### Material provided
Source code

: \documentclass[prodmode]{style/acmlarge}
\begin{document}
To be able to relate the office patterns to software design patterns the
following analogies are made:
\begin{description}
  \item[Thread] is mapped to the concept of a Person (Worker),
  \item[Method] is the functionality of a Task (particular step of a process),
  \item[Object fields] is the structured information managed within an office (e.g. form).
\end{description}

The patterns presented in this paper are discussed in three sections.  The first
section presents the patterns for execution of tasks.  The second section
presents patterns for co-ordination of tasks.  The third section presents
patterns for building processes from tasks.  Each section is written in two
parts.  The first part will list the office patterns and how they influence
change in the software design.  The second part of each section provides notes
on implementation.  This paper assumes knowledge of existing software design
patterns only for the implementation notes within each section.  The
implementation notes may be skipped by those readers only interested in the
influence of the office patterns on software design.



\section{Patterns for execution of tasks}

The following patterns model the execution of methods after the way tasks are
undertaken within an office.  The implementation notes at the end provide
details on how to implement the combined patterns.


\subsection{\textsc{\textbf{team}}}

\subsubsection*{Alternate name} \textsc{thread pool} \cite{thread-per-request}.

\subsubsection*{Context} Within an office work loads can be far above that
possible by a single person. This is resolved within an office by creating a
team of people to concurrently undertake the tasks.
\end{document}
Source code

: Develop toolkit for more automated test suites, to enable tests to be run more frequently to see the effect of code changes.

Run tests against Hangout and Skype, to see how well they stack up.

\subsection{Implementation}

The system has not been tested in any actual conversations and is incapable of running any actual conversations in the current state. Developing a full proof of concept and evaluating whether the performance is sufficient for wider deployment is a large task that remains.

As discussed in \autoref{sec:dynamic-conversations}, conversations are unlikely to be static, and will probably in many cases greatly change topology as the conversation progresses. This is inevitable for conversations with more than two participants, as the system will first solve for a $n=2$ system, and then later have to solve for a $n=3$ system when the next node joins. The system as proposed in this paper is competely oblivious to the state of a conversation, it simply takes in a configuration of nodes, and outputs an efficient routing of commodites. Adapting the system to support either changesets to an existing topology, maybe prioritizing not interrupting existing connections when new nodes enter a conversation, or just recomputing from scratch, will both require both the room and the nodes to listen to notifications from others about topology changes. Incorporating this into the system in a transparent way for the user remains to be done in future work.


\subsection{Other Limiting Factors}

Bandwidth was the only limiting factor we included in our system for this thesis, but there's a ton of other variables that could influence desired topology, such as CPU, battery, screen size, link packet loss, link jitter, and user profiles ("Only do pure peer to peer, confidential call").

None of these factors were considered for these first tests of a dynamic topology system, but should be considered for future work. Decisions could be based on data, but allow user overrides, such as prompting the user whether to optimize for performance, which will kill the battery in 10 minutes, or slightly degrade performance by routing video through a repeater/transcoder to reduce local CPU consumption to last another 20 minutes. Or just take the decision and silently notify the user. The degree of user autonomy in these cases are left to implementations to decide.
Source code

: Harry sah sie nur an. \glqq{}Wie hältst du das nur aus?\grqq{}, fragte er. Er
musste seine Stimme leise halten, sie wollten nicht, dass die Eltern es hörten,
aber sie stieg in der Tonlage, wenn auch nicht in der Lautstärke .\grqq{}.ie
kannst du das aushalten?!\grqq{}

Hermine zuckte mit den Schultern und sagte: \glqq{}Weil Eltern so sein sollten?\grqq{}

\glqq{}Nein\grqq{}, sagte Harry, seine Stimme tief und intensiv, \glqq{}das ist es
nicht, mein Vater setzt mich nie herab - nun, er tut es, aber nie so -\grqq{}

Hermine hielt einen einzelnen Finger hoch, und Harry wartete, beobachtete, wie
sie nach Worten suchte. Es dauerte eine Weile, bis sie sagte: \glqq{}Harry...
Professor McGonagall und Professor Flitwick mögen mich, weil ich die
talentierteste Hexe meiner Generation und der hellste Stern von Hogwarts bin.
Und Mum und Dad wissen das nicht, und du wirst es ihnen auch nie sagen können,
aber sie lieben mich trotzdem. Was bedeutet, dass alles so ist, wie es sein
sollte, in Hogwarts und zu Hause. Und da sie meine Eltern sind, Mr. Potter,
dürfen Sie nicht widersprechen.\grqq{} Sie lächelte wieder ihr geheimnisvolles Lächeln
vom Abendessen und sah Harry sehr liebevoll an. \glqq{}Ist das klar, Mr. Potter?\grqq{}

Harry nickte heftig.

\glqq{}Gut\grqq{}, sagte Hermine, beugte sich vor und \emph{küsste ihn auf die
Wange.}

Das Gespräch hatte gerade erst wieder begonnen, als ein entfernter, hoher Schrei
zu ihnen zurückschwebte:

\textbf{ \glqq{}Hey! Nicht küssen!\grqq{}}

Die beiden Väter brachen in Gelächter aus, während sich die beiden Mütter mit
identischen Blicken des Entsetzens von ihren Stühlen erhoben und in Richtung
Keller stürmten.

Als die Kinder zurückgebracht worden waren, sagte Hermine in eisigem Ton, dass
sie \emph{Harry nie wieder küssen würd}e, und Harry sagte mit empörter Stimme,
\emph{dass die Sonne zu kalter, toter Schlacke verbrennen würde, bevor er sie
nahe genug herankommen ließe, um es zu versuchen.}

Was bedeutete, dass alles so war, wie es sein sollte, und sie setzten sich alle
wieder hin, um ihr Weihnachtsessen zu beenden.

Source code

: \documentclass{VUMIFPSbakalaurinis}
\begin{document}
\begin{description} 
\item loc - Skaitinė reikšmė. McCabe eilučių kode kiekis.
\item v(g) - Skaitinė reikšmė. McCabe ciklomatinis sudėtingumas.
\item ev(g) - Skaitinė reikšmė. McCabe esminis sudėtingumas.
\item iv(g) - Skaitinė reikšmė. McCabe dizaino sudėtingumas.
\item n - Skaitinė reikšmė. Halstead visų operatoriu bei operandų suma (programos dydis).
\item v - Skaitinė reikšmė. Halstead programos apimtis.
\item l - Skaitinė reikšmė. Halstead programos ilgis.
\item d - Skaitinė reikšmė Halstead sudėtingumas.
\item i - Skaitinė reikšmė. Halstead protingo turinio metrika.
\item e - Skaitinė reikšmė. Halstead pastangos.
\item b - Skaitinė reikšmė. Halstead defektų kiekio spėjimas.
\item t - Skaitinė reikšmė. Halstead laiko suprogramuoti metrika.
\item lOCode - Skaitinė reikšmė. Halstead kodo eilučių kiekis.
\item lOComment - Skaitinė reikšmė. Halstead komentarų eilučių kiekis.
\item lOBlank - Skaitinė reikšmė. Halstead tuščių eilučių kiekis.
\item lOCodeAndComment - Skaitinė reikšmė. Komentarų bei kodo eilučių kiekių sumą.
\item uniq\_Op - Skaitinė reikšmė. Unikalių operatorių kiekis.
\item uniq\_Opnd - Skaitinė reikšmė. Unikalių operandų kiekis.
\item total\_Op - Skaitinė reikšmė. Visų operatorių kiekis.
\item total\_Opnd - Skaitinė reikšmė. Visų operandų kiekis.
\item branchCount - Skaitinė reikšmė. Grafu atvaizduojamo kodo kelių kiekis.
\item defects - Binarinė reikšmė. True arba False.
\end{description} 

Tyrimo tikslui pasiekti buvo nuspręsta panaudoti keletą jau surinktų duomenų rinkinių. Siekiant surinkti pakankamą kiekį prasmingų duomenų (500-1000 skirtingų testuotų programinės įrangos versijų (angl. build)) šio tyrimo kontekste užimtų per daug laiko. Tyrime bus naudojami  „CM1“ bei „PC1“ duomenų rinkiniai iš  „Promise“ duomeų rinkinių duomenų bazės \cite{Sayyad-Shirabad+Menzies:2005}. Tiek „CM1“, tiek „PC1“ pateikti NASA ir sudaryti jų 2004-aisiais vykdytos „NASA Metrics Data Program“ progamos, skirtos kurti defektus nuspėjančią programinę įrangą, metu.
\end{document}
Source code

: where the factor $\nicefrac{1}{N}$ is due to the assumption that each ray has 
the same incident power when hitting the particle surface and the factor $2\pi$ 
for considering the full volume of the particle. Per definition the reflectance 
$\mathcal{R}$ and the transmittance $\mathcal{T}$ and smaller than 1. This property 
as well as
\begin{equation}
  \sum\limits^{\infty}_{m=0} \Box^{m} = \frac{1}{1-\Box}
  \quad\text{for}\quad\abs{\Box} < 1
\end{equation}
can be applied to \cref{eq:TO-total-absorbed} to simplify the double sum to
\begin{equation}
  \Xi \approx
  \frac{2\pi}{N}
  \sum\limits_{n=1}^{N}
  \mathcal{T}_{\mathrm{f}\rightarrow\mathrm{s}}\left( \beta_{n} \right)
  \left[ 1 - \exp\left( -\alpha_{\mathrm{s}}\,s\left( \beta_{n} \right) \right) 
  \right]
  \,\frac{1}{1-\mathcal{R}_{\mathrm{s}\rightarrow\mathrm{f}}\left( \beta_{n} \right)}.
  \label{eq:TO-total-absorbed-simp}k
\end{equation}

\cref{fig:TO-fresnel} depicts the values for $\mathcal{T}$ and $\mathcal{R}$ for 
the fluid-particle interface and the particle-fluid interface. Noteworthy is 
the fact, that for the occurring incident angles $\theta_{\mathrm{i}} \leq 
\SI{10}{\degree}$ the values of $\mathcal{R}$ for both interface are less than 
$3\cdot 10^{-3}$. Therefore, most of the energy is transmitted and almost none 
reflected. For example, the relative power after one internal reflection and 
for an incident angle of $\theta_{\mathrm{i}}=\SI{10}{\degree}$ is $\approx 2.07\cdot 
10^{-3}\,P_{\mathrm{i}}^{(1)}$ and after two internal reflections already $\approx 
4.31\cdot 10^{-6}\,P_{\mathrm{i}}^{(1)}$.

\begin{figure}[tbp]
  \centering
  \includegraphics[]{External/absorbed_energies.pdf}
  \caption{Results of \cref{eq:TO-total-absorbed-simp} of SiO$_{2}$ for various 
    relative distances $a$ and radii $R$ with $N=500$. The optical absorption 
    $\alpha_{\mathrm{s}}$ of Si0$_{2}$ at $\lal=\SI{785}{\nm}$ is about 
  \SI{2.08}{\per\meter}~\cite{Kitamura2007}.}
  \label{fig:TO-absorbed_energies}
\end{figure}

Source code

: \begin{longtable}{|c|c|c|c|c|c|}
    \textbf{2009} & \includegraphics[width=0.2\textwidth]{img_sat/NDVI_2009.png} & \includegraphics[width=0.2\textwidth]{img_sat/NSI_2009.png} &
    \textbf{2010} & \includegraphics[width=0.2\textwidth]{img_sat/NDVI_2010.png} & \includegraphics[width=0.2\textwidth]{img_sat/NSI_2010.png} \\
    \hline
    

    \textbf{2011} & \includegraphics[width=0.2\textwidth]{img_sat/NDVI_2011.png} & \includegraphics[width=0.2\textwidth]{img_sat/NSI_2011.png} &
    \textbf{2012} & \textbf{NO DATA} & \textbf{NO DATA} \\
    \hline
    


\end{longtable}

### What you will do
In the answer, the lines from the first line of the data above through the line containing "is the functionality" must appear exactly as written, with nothing else.

### Answer for this exercise
Source code

: \documentclass[prodmode]{style/acmlarge}
\begin{document}
To be able to relate the office patterns to software design patterns the
following analogies are made:
\begin{description}
  \item[Thread] is mapped to the concept of a Person (Worker),
  \item[Method] is the functionality of a Task (particular step of a process),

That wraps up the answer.